### WHAT THE TASK REQUIRES
All that is needed is an exact copy of the lines from the beginning of the data below through the line containing "Therefore the vertical", minus the pictures.

------------------------------

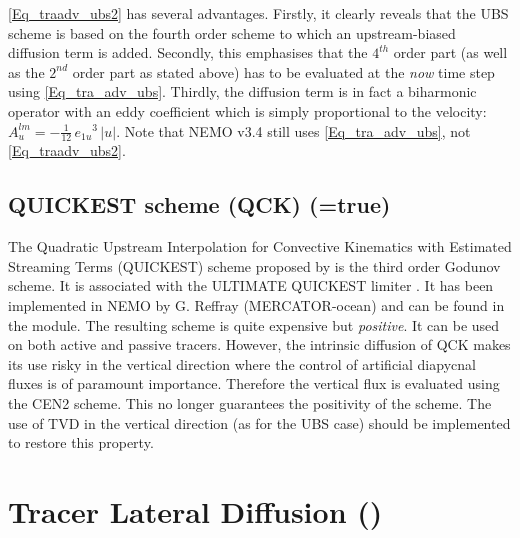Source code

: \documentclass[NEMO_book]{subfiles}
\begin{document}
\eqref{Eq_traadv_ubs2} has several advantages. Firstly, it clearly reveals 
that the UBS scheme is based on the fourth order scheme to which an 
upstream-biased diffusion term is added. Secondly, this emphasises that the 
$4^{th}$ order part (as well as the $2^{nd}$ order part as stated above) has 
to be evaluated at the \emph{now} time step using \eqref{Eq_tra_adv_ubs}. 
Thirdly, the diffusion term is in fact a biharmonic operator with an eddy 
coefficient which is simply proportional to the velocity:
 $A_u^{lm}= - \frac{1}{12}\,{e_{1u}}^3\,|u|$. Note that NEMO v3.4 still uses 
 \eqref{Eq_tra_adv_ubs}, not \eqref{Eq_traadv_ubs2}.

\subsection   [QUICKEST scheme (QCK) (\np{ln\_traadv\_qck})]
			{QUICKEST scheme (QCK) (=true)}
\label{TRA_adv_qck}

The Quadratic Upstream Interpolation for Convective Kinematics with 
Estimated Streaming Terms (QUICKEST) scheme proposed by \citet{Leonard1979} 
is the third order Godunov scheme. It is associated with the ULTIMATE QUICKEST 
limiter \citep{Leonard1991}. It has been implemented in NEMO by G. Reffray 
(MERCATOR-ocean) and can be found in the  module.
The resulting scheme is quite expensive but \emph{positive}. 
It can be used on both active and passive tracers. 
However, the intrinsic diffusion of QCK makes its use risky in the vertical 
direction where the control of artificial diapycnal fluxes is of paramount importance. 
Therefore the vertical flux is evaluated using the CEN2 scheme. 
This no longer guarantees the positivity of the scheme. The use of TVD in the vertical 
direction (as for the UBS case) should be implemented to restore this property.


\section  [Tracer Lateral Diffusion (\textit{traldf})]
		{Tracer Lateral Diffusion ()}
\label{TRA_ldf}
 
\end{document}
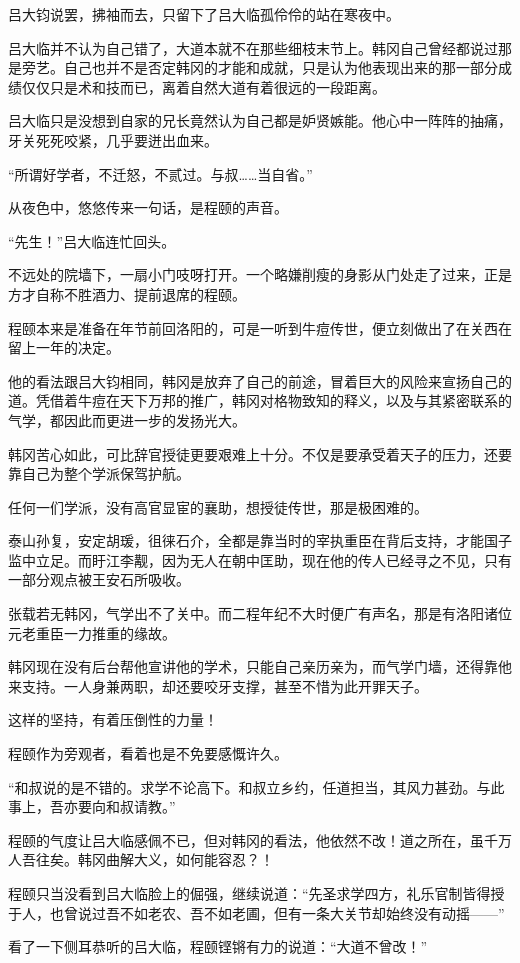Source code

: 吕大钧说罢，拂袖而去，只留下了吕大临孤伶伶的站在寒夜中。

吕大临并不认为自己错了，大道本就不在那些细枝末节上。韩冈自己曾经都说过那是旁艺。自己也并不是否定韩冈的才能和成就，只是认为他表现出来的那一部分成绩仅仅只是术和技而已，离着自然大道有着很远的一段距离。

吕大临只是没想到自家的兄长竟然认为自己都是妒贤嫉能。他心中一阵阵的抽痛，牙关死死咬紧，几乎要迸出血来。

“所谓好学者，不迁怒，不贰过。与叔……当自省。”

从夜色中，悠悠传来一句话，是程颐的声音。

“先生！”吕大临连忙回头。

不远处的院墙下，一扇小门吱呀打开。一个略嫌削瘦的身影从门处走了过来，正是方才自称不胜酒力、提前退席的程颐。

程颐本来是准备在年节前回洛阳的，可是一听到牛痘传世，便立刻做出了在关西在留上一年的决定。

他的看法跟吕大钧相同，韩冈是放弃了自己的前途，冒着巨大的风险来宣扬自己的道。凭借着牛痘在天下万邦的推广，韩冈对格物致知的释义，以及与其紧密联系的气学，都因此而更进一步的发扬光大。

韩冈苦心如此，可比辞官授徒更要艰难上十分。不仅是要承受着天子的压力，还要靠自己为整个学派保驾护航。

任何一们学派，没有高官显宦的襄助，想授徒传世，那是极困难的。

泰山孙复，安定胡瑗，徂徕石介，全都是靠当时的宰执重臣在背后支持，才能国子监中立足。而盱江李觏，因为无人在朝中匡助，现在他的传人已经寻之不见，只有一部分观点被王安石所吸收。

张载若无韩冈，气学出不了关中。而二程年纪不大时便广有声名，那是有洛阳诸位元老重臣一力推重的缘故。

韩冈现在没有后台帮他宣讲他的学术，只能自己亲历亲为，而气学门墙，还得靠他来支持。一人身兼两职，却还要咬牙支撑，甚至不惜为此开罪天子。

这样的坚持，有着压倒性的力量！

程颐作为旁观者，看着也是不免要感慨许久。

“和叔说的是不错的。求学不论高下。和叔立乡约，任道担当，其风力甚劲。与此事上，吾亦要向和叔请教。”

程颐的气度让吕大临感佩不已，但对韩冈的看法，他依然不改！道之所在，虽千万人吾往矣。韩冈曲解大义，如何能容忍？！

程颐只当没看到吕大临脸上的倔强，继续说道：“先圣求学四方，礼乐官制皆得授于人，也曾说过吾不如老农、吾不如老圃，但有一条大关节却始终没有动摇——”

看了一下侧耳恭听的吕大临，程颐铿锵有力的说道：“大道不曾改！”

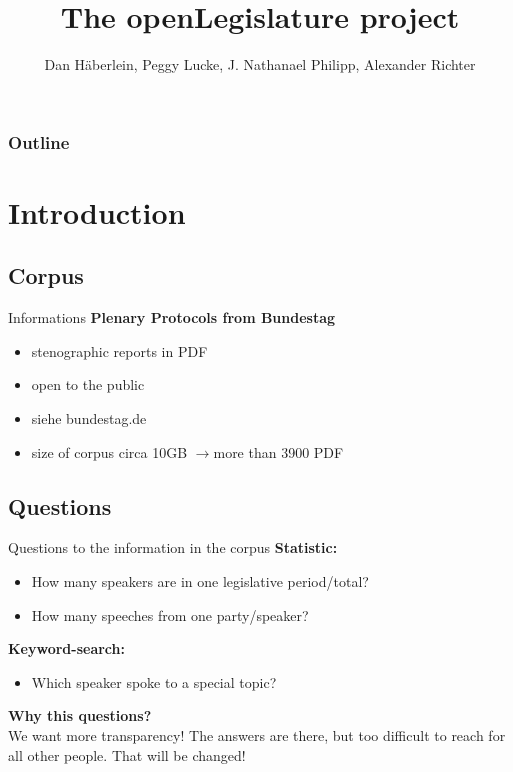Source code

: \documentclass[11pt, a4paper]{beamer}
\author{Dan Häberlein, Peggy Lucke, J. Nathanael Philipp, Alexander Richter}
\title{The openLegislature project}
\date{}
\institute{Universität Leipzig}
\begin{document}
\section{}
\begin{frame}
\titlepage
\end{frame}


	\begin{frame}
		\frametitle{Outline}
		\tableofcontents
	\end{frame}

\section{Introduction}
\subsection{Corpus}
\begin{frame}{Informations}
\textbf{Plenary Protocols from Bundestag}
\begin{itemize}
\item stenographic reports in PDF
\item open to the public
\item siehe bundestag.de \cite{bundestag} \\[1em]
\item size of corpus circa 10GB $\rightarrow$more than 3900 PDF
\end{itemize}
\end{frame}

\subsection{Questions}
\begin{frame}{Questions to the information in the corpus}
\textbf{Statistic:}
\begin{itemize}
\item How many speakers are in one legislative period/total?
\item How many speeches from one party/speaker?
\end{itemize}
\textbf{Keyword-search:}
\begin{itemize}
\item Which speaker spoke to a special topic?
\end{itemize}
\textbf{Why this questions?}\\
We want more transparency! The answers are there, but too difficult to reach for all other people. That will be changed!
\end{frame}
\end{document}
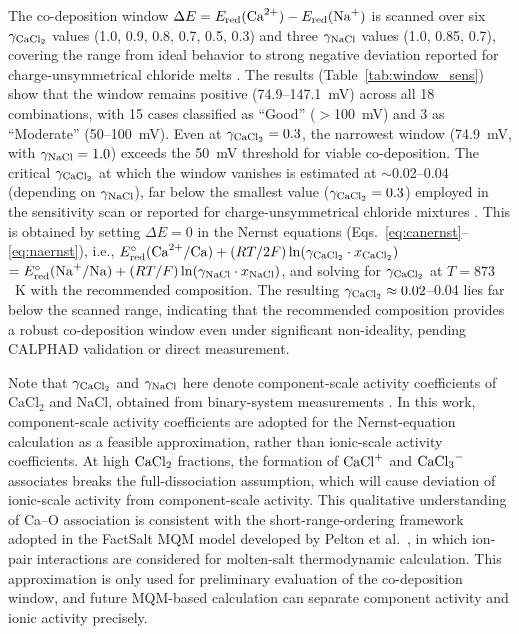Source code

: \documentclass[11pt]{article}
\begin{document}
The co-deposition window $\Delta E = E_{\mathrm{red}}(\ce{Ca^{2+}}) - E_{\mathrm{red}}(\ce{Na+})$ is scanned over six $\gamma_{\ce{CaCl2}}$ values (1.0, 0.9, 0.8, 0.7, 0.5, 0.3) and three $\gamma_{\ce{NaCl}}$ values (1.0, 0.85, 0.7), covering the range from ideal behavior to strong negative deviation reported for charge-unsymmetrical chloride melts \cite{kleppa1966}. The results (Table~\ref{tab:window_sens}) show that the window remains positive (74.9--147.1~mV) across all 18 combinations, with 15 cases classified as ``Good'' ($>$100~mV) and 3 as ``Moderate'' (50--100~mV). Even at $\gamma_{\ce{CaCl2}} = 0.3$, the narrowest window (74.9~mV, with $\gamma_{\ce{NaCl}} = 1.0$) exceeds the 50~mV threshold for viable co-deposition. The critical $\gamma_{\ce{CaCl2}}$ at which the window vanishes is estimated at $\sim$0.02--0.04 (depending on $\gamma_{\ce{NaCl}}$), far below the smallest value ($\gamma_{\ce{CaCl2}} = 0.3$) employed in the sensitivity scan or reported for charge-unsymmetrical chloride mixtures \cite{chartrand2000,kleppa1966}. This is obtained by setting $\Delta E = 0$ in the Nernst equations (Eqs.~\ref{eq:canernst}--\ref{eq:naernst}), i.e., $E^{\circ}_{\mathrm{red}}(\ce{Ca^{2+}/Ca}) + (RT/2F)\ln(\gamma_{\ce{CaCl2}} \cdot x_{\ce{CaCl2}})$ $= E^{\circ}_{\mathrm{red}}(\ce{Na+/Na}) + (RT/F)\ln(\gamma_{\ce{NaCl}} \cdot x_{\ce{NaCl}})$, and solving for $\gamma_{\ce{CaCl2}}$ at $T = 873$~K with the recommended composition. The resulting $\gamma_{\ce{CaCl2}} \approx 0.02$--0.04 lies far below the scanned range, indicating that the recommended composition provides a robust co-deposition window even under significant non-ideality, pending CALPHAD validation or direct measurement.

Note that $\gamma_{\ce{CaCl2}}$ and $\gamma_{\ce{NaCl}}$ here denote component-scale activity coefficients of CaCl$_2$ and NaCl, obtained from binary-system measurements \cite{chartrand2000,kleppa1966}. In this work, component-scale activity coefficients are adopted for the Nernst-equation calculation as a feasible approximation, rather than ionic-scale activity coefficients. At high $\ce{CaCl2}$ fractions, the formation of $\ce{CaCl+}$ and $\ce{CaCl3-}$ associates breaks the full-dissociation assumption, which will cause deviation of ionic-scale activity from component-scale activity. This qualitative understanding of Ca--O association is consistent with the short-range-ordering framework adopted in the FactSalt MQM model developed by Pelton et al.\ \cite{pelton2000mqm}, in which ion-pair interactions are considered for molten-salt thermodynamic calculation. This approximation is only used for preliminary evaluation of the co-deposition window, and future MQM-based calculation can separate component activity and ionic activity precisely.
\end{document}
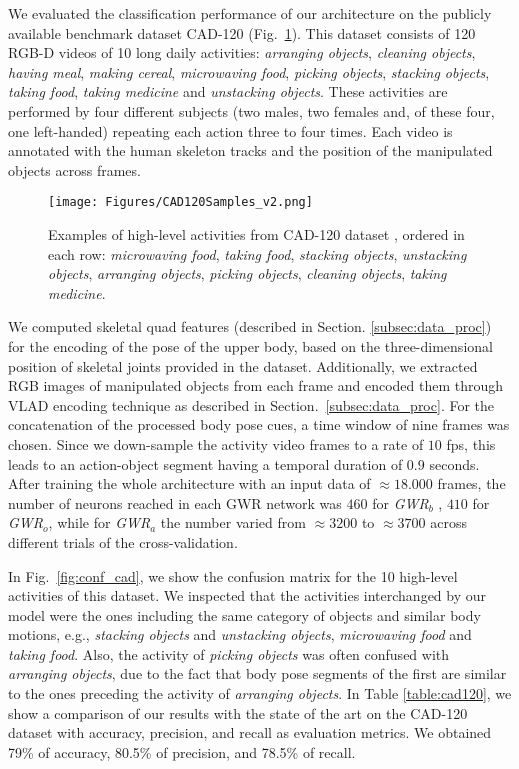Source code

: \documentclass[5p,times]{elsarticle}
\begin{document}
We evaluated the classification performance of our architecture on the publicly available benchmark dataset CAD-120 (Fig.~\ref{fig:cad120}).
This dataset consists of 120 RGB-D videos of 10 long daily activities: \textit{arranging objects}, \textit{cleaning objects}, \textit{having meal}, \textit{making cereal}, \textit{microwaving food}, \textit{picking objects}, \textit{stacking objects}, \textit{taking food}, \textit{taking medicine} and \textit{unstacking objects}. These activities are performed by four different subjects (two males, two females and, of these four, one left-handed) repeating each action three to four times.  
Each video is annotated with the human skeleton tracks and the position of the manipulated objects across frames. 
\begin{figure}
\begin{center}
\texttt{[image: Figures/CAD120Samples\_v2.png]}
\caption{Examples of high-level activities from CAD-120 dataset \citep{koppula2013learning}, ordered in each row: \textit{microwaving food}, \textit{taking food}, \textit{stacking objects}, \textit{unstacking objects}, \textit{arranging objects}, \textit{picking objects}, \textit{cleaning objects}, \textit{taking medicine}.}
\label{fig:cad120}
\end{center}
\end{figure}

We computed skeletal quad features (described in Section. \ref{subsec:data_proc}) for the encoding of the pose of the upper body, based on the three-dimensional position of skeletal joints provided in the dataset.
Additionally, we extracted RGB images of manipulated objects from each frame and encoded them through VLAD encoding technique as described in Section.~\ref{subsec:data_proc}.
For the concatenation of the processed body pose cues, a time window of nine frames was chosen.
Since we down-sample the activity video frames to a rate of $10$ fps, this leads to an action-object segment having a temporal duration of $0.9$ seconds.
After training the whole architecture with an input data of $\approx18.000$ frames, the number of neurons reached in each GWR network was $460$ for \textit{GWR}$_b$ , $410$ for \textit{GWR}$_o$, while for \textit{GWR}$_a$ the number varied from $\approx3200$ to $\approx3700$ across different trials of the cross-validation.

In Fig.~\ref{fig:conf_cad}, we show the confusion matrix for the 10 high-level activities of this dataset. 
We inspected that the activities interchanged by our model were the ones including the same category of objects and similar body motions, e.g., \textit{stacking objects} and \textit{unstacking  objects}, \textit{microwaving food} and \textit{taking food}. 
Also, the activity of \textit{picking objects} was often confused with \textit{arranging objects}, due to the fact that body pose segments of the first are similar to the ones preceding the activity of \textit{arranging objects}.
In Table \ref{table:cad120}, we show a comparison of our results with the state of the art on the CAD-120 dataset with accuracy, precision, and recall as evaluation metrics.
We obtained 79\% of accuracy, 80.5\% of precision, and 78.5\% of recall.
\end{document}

------------------------------

### COMPLETED EXERCISE
Source code

: \documentclass[NEMO_book]{subfiles}
\begin{document}
\eqref{Eq_traadv_ubs2} has several advantages. Firstly, it clearly reveals 
that the UBS scheme is based on the fourth order scheme to which an 
upstream-biased diffusion term is added. Secondly, this emphasises that the 
$4^{th}$ order part (as well as the $2^{nd}$ order part as stated above) has 
to be evaluated at the \emph{now} time step using \eqref{Eq_tra_adv_ubs}. 
Thirdly, the diffusion term is in fact a biharmonic operator with an eddy 
coefficient which is simply proportional to the velocity:
 $A_u^{lm}= - \frac{1}{12}\,{e_{1u}}^3\,|u|$. Note that NEMO v3.4 still uses 
 \eqref{Eq_tra_adv_ubs}, not \eqref{Eq_traadv_ubs2}.

\subsection   [QUICKEST scheme (QCK) (\np{ln\_traadv\_qck})]
			{QUICKEST scheme (QCK) (=true)}
\label{TRA_adv_qck}

The Quadratic Upstream Interpolation for Convective Kinematics with 
Estimated Streaming Terms (QUICKEST) scheme proposed by \citet{Leonard1979} 
is the third order Godunov scheme. It is associated with the ULTIMATE QUICKEST 
limiter \citep{Leonard1991}. It has been implemented in NEMO by G. Reffray 
(MERCATOR-ocean) and can be found in the  module.
The resulting scheme is quite expensive but \emph{positive}. 
It can be used on both active and passive tracers. 
However, the intrinsic diffusion of QCK makes its use risky in the vertical 
direction where the control of artificial diapycnal fluxes is of paramount importance. 
Therefore the vertical flux is evaluated using the CEN2 scheme. 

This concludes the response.